L’attitude réfractaire de la famille Shafia quant à l’épanouissement de leurs filles au travers de la société occidentale n’était pas une simple indifférence passive devant une culture que l’ont côtoie sans avoir intégré mais bien une attitude agressivement revendicatrice d’un «droit de refuser de s’intégrer». Une véritable preuve du refus culturel. Je souhaite bien certainement qu’une autre histoire comme celle-ci ne se déroule plus jamais, par contre, je sais que cela pourra arriver n’importe quand, ici, à quelques rues de chez vous, de chez moi. Il y a des familles où les jeunes femmes ne sont pas libres, ici, à Montréal. Des femmes qui vivent prisonnières de leur famille, qui se contrefichent bien des règles de leur société d’accueil.

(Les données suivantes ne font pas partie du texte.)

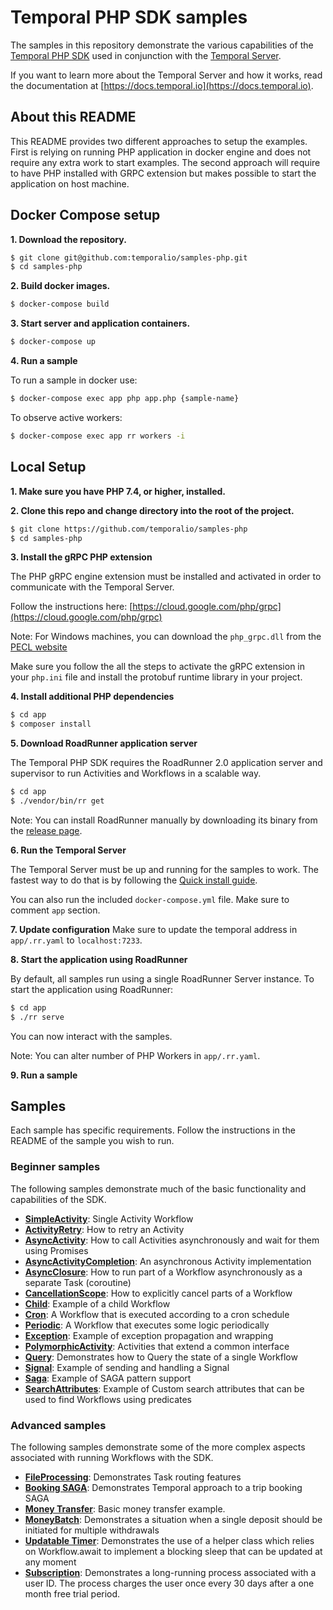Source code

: # Temporal PHP SDK samples

The samples in this repository demonstrate the various capabilities of the [Temporal PHP SDK](https://github.com/temporalio/sdk-php) used in conjunction with the [Temporal Server](https://github.com/temporalio/temporal).

If you want to learn more about the Temporal Server and how it works, read the documentation at [https://docs.temporal.io](https://docs.temporal.io).

## About this README
This README provides two different approaches to setup the examples. First is relying on running PHP application in docker engine and
does not require any extra work to start examples. The second approach will require to have PHP installed with GRPC extension but makes possible
to start the application on host machine.

## Docker Compose setup
**1. Download the repository.**
```bash
$ git clone git@github.com:temporalio/samples-php.git
$ cd samples-php
```

**2. Build docker images.**
```bash
$ docker-compose build
```

**3. Start server and application containers.**
```bash
$ docker-compose up
```

**4. Run a sample**

To run a sample in docker use:

```bash
$ docker-compose exec app php app.php {sample-name}
```

To observe active workers:

```bash
$ docker-compose exec app rr workers -i
```

## Local Setup
**1. Make sure you have PHP 7.4, or higher, installed.**

**2. Clone this repo and change directory into the root of the project.**

```bash
$ git clone https://github.com/temporalio/samples-php
$ cd samples-php
```

**3. Install the gRPC PHP extension**

The PHP gRPC engine extension must be installed and activated in order to communicate with the Temporal Server.

Follow the instructions here: [https://cloud.google.com/php/grpc](https://cloud.google.com/php/grpc)

Note: For Windows machines, you can download the `php_grpc.dll` from the [PECL website](https://pecl.php.net/package/gRPC)

Make sure you follow the all the steps to activate the gRPC extension in your  `php.ini` file and install the protobuf runtime library in your project.

**4. Install additional PHP dependencies**

```bash
$ cd app
$ composer install
```

**5. Download RoadRunner application server**

The Temporal PHP SDK requires the RoadRunner 2.0 application server and supervisor to run Activities and Workflows in a scalable way.

```bash
$ cd app
$ ./vendor/bin/rr get
```

Note: You can install RoadRunner manually by downloading its binary from the [release page](https://github.com/spiral/roadrunner/releases/tag/v1.9.2).

**6. Run the Temporal Server**

The Temporal Server must be up and running for the samples to work.
The fastest way to do that is by following the [Quick install guide](https://docs.temporal.io/docs/server/quick-install).

You can also run the included `docker-compose.yml` file. Make sure to comment `app` section.

**7. Update configuration**
Make sure to update the temporal address in `app/.rr.yaml` to `localhost:7233`.  

**8. Start the application using RoadRunner**

By default, all samples run using a single RoadRunner Server instance.
To start the application using RoadRunner:

```bash
$ cd app
$ ./rr serve
```

You can now interact with the samples.

Note: You can alter number of PHP Workers in `app/.rr.yaml`.

**9. Run a sample**

## Samples

Each sample has specific requirements.
Follow the instructions in the README of the sample you wish to run.

<!-- @@@SNIPSTART samples-php-readme-samples-directory -->

### Beginner samples

The following samples demonstrate much of the basic functionality and capabilities of the SDK.

* **[SimpleActivity](https://github.com/temporalio/samples-php/tree/master/app/src/SimpleActivity)**: Single Activity Workflow
* **[ActivityRetry](https://github.com/temporalio/samples-php/blob/master/app/src/ActivityRetry)**: How to retry an Activity
* **[AsyncActivity](https://github.com/temporalio/samples-php/blob/master/app/src/AsyncActivity)**: How to call Activities asynchronously and wait for them using Promises
* **[AsyncActivityCompletion](https://github.com/temporalio/samples-php/tree/master/app/src/AsyncActivityCompletion)**: An asynchronous Activity implementation
* **[AsyncClosure](https://github.com/temporalio/samples-php/blob/master/app/src/AsyncClosure)**: How to run part of a Workflow asynchronously as a separate Task (coroutine)
* **[CancellationScope](https://github.com/temporalio/samples-php/blob/master/app/src/CancellationScope)**: How to explicitly cancel parts of a Workflow
* **[Child](https://github.com/temporalio/samples-php/blob/master/app/src/Child)**: Example of a child Workflow
* **[Cron](https://github.com/temporalio/samples-php/blob/master/app/src/Cron)**: A Workflow that is executed according to a cron schedule
* **[Periodic](https://github.com/temporalio/samples-php/tree/master/app/src/Periodic)**: A Workflow that executes some logic periodically
* **[Exception](https://github.com/temporalio/samples-php/tree/master/app/src/Exception)**: Example of exception propagation and wrapping
* **[PolymorphicActivity](https://github.com/temporalio/samples-php/tree/master/app/src/PolymorphicActivity)**: Activities that extend a common interface
* **[Query](https://github.com/temporalio/samples-php/tree/master/app/src/Query)**: Demonstrates how to Query the state of a single Workflow
* **[Signal](https://github.com/temporalio/samples-php/tree/master/app/src/Signal)**: Example of sending and handling a Signal
* **[Saga](https://github.com/temporalio/samples-php/tree/master/app/src/Saga)**: Example of SAGA pattern support
* **[SearchAttributes](https://github.com/temporalio/samples-php/tree/master/app/src/SearchAttributes)**: Example of Custom search attributes that can be used to find Workflows using predicates

### Advanced samples

The following samples demonstrate some of the more complex aspects associated with running Workflows with the SDK.

- **[FileProcessing](https://github.com/temporalio/samples-php/tree/master/app/src/FileProcessing)**: Demonstrates Task routing features
- **[Booking SAGA](https://github.com/temporalio/samples-php/tree/master/app/src/BookingSaga)**: Demonstrates Temporal approach to a trip booking SAGA
- **[Money Transfer](https://github.com/temporalio/samples-php/tree/master/app/src/MoneyTransfer)**: Basic money transfer example.
- **[MoneyBatch](https://github.com/temporalio/samples-php/tree/master/app/src/MoneyBatch)**: Demonstrates a situation when a single deposit should be initiated for multiple withdrawals
- **[Updatable Timer](https://github.com/temporalio/samples-php/tree/master/app/src/UpdatableTimer)**: Demonstrates the use of a helper class which relies on Workflow.await to implement a blocking sleep that can be updated at any moment
- **[Subscription](https://github.com/temporalio/samples-php/tree/master/app/src/Subscription)**: Demonstrates a long-running process associated with a user ID.
The process charges the user once every 30 days after a one month free trial period.

<!-- @@@SNIPEND -->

Derrière cette tragédie, un questionnement : peut-on immigrer dans un pays tout en refusant de s’y adapter et de se conformer à ses codes culturels? D’y élever ses enfants en croyant réellement qu’ils suivront les valeurs du pays d’origine et ne voudront pas vivre comme les gens qui les entourent? En adoptant leurs coutumes, les mœurs et leurs modes de vie? Je reste souvent perplexe devant ces gens qui pensent, à tort, que leur vie ne sera pas affectée par le changement de pays et que leurs coutumes traditionnelles demeureront intactes au contact d’une nouvelle société. Si certains adultes peuvent le faire sans tracas, il en est plus difficile pour les jeunes, surtout lorsqu’ils sont en contact avec les cultures occidentales et que celles-ci leur plaisent. Ils désirent alors imiter ce qu’ils aiment, et ce, souvent au détriment des désirs de leur famille. C’est ce qui a tué les filles Shafia : s’intégrer à la vie occidentale, à la vie québécoise. C’est un crime barbare et inhumain.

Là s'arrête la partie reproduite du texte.